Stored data
#####

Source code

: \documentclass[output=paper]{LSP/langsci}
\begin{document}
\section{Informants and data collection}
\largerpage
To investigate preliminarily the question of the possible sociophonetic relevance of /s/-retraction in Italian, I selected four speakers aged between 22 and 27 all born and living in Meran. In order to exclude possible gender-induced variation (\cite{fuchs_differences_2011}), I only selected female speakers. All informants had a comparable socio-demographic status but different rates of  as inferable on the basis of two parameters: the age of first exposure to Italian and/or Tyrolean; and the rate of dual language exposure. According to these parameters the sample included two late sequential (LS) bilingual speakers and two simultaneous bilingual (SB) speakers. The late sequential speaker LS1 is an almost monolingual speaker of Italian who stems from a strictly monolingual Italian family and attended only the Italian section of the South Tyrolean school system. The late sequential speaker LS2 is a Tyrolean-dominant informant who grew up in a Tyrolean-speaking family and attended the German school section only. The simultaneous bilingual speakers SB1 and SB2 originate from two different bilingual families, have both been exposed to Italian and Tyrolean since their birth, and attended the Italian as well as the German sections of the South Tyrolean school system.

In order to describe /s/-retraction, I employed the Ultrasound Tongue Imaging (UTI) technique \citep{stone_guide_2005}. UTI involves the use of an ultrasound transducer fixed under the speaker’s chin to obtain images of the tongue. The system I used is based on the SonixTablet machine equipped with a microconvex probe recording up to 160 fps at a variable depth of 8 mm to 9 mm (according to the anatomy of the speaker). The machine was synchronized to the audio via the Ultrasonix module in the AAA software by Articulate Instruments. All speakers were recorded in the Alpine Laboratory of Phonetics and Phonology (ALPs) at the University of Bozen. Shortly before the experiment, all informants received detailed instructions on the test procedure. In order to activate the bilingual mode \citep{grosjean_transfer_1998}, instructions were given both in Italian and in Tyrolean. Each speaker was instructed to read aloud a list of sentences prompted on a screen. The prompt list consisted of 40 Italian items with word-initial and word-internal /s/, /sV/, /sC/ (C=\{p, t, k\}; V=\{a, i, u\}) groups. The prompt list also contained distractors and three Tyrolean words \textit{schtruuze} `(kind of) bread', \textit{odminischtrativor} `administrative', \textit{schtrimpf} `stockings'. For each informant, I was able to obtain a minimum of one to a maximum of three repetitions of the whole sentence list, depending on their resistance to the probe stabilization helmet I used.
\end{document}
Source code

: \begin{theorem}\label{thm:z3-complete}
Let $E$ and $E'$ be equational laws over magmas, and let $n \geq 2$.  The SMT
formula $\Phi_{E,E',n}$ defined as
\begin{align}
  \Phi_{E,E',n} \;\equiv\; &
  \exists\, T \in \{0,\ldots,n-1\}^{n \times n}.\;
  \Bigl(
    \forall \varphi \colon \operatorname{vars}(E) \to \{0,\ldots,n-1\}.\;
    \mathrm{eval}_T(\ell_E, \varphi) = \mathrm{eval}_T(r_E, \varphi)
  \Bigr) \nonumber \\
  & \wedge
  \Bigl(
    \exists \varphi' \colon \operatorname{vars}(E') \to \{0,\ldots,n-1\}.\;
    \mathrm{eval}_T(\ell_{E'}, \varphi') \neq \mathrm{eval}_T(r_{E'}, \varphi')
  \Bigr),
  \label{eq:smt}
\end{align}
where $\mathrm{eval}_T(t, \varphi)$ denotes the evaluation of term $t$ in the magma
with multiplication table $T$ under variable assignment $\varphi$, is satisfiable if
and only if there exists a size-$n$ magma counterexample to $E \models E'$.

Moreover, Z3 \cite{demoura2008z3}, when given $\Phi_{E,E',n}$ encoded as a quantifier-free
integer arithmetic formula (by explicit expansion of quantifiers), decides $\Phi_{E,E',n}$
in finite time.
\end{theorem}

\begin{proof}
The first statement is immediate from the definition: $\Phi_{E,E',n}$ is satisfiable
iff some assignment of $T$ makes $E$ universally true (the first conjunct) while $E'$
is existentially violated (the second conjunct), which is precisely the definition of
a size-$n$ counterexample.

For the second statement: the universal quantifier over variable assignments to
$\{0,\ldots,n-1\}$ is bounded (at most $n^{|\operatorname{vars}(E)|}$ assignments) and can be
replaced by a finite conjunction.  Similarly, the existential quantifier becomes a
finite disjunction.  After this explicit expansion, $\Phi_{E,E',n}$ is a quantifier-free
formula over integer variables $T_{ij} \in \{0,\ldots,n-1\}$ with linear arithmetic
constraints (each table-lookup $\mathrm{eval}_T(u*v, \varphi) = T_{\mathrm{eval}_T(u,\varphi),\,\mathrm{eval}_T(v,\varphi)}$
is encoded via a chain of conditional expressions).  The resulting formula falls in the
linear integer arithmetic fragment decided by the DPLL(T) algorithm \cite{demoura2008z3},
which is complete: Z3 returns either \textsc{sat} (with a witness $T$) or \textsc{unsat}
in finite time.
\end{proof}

#####

Required work:
Full repetition needed. Write out every entry above exactly as given.

Solution to the exercise:
Source code

: \documentclass[output=paper]{LSP/langsci}
\begin{document}
\section{Informants and data collection}
\largerpage
To investigate preliminarily the question of the possible sociophonetic relevance of /s/-retraction in Italian, I selected four speakers aged between 22 and 27 all born and living in Meran. In order to exclude possible gender-induced variation (\cite{fuchs_differences_2011}), I only selected female speakers. All informants had a comparable socio-demographic status but different rates of  as inferable on the basis of two parameters: the age of first exposure to Italian and/or Tyrolean; and the rate of dual language exposure. According to these parameters the sample included two late sequential (LS) bilingual speakers and two simultaneous bilingual (SB) speakers. The late sequential speaker LS1 is an almost monolingual speaker of Italian who stems from a strictly monolingual Italian family and attended only the Italian section of the South Tyrolean school system. The late sequential speaker LS2 is a Tyrolean-dominant informant who grew up in a Tyrolean-speaking family and attended the German school section only. The simultaneous bilingual speakers SB1 and SB2 originate from two different bilingual families, have both been exposed to Italian and Tyrolean since their birth, and attended the Italian as well as the German sections of the South Tyrolean school system.

In order to describe /s/-retraction, I employed the Ultrasound Tongue Imaging (UTI) technique \citep{stone_guide_2005}. UTI involves the use of an ultrasound transducer fixed under the speaker’s chin to obtain images of the tongue. The system I used is based on the SonixTablet machine equipped with a microconvex probe recording up to 160 fps at a variable depth of 8 mm to 9 mm (according to the anatomy of the speaker). The machine was synchronized to the audio via the Ultrasonix module in the AAA software by Articulate Instruments. All speakers were recorded in the Alpine Laboratory of Phonetics and Phonology (ALPs) at the University of Bozen. Shortly before the experiment, all informants received detailed instructions on the test procedure. In order to activate the bilingual mode \citep{grosjean_transfer_1998}, instructions were given both in Italian and in Tyrolean. Each speaker was instructed to read aloud a list of sentences prompted on a screen. The prompt list consisted of 40 Italian items with word-initial and word-internal /s/, /sV/, /sC/ (C=\{p, t, k\}; V=\{a, i, u\}) groups. The prompt list also contained distractors and three Tyrolean words \textit{schtruuze} `(kind of) bread', \textit{odminischtrativor} `administrative', \textit{schtrimpf} `stockings'. For each informant, I was able to obtain a minimum of one to a maximum of three repetitions of the whole sentence list, depending on their resistance to the probe stabilization helmet I used.
\end{document}
Source code

: \begin{theorem}\label{thm:z3-complete}
Let $E$ and $E'$ be equational laws over magmas, and let $n \geq 2$.  The SMT
formula $\Phi_{E,E',n}$ defined as
\begin{align}
  \Phi_{E,E',n} \;\equiv\; &
  \exists\, T \in \{0,\ldots,n-1\}^{n \times n}.\;
  \Bigl(
    \forall \varphi \colon \operatorname{vars}(E) \to \{0,\ldots,n-1\}.\;
    \mathrm{eval}_T(\ell_E, \varphi) = \mathrm{eval}_T(r_E, \varphi)
  \Bigr) \nonumber \\
  & \wedge
  \Bigl(
    \exists \varphi' \colon \operatorname{vars}(E') \to \{0,\ldots,n-1\}.\;
    \mathrm{eval}_T(\ell_{E'}, \varphi') \neq \mathrm{eval}_T(r_{E'}, \varphi')
  \Bigr),
  \label{eq:smt}
\end{align}
where $\mathrm{eval}_T(t, \varphi)$ denotes the evaluation of term $t$ in the magma
with multiplication table $T$ under variable assignment $\varphi$, is satisfiable if
and only if there exists a size-$n$ magma counterexample to $E \models E'$.

Moreover, Z3 \cite{demoura2008z3}, when given $\Phi_{E,E',n}$ encoded as a quantifier-free
integer arithmetic formula (by explicit expansion of quantifiers), decides $\Phi_{E,E',n}$
in finite time.
\end{theorem}

\begin{proof}
The first statement is immediate from the definition: $\Phi_{E,E',n}$ is satisfiable
iff some assignment of $T$ makes $E$ universally true (the first conjunct) while $E'$
is existentially violated (the second conjunct), which is precisely the definition of
a size-$n$ counterexample.

For the second statement: the universal quantifier over variable assignments to
$\{0,\ldots,n-1\}$ is bounded (at most $n^{|\operatorname{vars}(E)|}$ assignments) and can be
replaced by a finite conjunction.  Similarly, the existential quantifier becomes a
finite disjunction.  After this explicit expansion, $\Phi_{E,E',n}$ is a quantifier-free
formula over integer variables $T_{ij} \in \{0,\ldots,n-1\}$ with linear arithmetic
constraints (each table-lookup $\mathrm{eval}_T(u*v, \varphi) = T_{\mathrm{eval}_T(u,\varphi),\,\mathrm{eval}_T(v,\varphi)}$
is encoded via a chain of conditional expressions).  The resulting formula falls in the
linear integer arithmetic fragment decided by the DPLL(T) algorithm \cite{demoura2008z3},
which is complete: Z3 returns either \textsc{sat} (with a witness $T$) or \textsc{unsat}
in finite time.
\end{proof}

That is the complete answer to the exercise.